# Short Landing and Health Insurance



## SarahandMarcus (Jun 1, 2012)

Hope someone can help with this.
We are doing a short landing for two weeks in May this year to look at neighbourhoods/networking re jobs/visiting schools etc and will land permanently later this year when my job in the UK finishes.
We will obviously apply for all the relevant cards/documents when we land which will be sent to my aunt's address in Toronto. My question is: as we have to wait 90 days for the OHIP documents to arrive, does this mean we will automatically be eligible for OHIP as soon as we land permanetly later this year (as it will be over 90 days since we applied)?
Also, will we require private health insurance for the two weeks short landing period or will this be covered by our travel insurance as we have return flights booked?
I'm happy to pay whatever I should - I just want to make sure I have the correct coverage in place for my family.
Thanks, Sarah


----------



## Auld Yin (Mar 10, 2009)

You cannot obtain OHIP coverage until you take up residence permanently later in the year.
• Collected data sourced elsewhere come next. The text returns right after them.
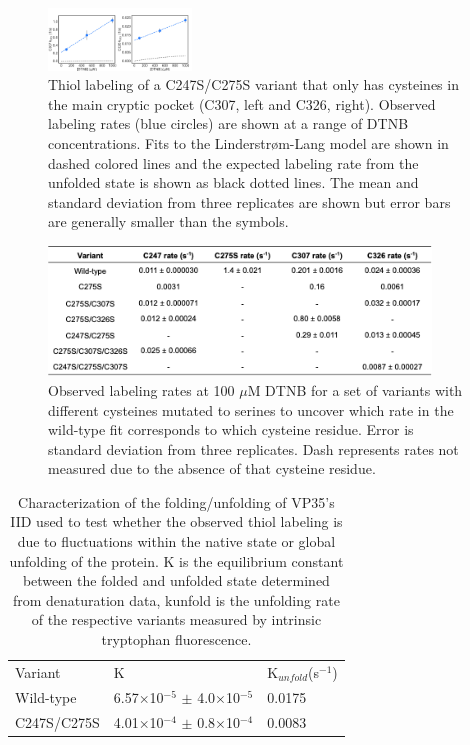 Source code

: \documentclass[../main.tex]{subfiles}
\begin{document}
    \begin{figure}[!htb] %
        \centering
        \includegraphics[width=1.5in]{ch5-suppfig5.png}
        \caption[Thiol labeling of a C247S/C275S variant that only has cysteines in the main cryptic pocket.]
            {Thiol labeling of a C247S/C275S variant that only has cysteines in the main cryptic pocket (C307, left and C326, right). Observed labeling rates (blue circles) are shown at a range of DTNB concentrations. Fits to the Linderstrøm-Lang model are shown in dashed colored lines and the expected labeling rate from the unfolded state is shown as black dotted lines. The mean and standard deviation from three replicates are shown but error bars are generally smaller than the symbols.}
        \label{fig:ch5-suppfig5}
    \end{figure}

    \begin{figure}[!htb] %
        \centering
        \includegraphics[width=4in]{ch5-suppfig6.png}
        \caption[Observed labeling rates at 100 $\mu$M DTNB for a set of variants.]
            {Observed labeling rates at 100 $\mu$M DTNB for a set of variants with different cysteines mutated to serines to uncover which rate in the wild-type fit corresponds to which cysteine residue. Error is standard deviation from three replicates. Dash represents rates not measured due to the absence of that cysteine residue.}
        \label{fig:ch5-suppfig6}
    \end{figure}

    \begin{table}[]
    \centering
    \caption[Characterization of the folding/unfolding of VP35’s IID]{Characterization of the folding/unfolding of VP35’s IID used to test whether the observed thiol labeling is due to fluctuations within the native state or global unfolding of the protein. K is the equilibrium constant between the folded and unfolded state determined from denaturation data, kunfold is the unfolding rate of the respective variants measured by intrinsic tryptophan fluorescence.}
    \label{tab:ch5-supptab1}
    \begin{tabular}{|l|l|l|}
    Variant     & K                     & K$_{unfold}$(s$^{-1}$) \\
    Wild-type   & 6.57$\times$10$^{-5}$ $\pm$ 4.0$\times$10$^{-5}$ & 0.0175         \\
    C247S/C275S & 4.01$\times$10$^{-4}$ $\pm$ 0.8$\times$10$^{-4}$ & 0.0083        
    \end{tabular}
    \end{table}
\end{document}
At that point you can/should apply for your card(s). Do not try and deceive them as it could cause you problems if uncovered. You should buy health coverage insurance for the 90 day wait period.


----------



## MarylandNed (May 11, 2010)

SarahandMarcus said:


> Hope someone can help with this.
> We are doing a short landing for two weeks in May this year to look at neighbourhoods/networking re jobs/visiting schools etc and will land permanently later this year when my job in the UK finishes.
> We will obviously apply for all the relevant cards/documents when we land which will be sent to my aunt's address in Toronto. My question is: as we have to wait 90 days for the OHIP documents to arrive, does this mean we will automatically be eligible for OHIP as soon as we land permanetly later this year (as it will be over 90 days since we applied)?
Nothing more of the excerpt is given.